**WHAT TO WORK ON:**
Which lines below hold the word "contributing"? Copy all of them.

[TASK INPUTS]

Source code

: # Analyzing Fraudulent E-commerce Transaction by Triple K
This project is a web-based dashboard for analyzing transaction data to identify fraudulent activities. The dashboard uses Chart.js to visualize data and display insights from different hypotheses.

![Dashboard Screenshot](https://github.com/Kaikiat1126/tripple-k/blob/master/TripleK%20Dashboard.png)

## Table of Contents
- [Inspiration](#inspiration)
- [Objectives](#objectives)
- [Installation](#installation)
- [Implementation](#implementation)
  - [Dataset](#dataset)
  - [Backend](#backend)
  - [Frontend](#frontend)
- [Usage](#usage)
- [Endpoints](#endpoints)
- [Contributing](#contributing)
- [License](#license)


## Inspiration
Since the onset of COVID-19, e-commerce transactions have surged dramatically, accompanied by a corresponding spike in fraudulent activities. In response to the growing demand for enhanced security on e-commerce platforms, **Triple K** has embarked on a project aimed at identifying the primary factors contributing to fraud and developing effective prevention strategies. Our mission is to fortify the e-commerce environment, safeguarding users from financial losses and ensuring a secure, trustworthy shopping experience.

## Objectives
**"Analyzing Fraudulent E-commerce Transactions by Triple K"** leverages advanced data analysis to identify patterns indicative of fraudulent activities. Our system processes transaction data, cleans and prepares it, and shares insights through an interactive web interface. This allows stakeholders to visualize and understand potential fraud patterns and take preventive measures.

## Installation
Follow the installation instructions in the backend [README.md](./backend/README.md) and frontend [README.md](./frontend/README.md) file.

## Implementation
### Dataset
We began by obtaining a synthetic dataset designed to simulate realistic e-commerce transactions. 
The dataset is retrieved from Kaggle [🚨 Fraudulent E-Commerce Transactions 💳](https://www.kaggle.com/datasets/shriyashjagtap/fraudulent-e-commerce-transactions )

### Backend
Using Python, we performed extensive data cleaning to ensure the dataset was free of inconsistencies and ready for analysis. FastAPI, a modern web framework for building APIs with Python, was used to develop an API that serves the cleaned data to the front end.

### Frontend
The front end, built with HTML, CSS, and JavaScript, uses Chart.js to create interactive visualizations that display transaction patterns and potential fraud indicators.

[/TASK INPUTS]

**EXERCISE RESULT:**
- [Contributing](#contributing)
Since the onset of COVID-19, e-commerce transactions have surged dramatically, accompanied by a corresponding spike in fraudulent activities. In response to the growing demand for enhanced security on e-commerce platforms, **Triple K** has embarked on a project aimed at identifying the primary factors contributing to fraud and developing effective prevention strategies. Our mission is to fortify the e-commerce environment, safeguarding users from financial losses and ensuring a secure, trustworthy shopping experience.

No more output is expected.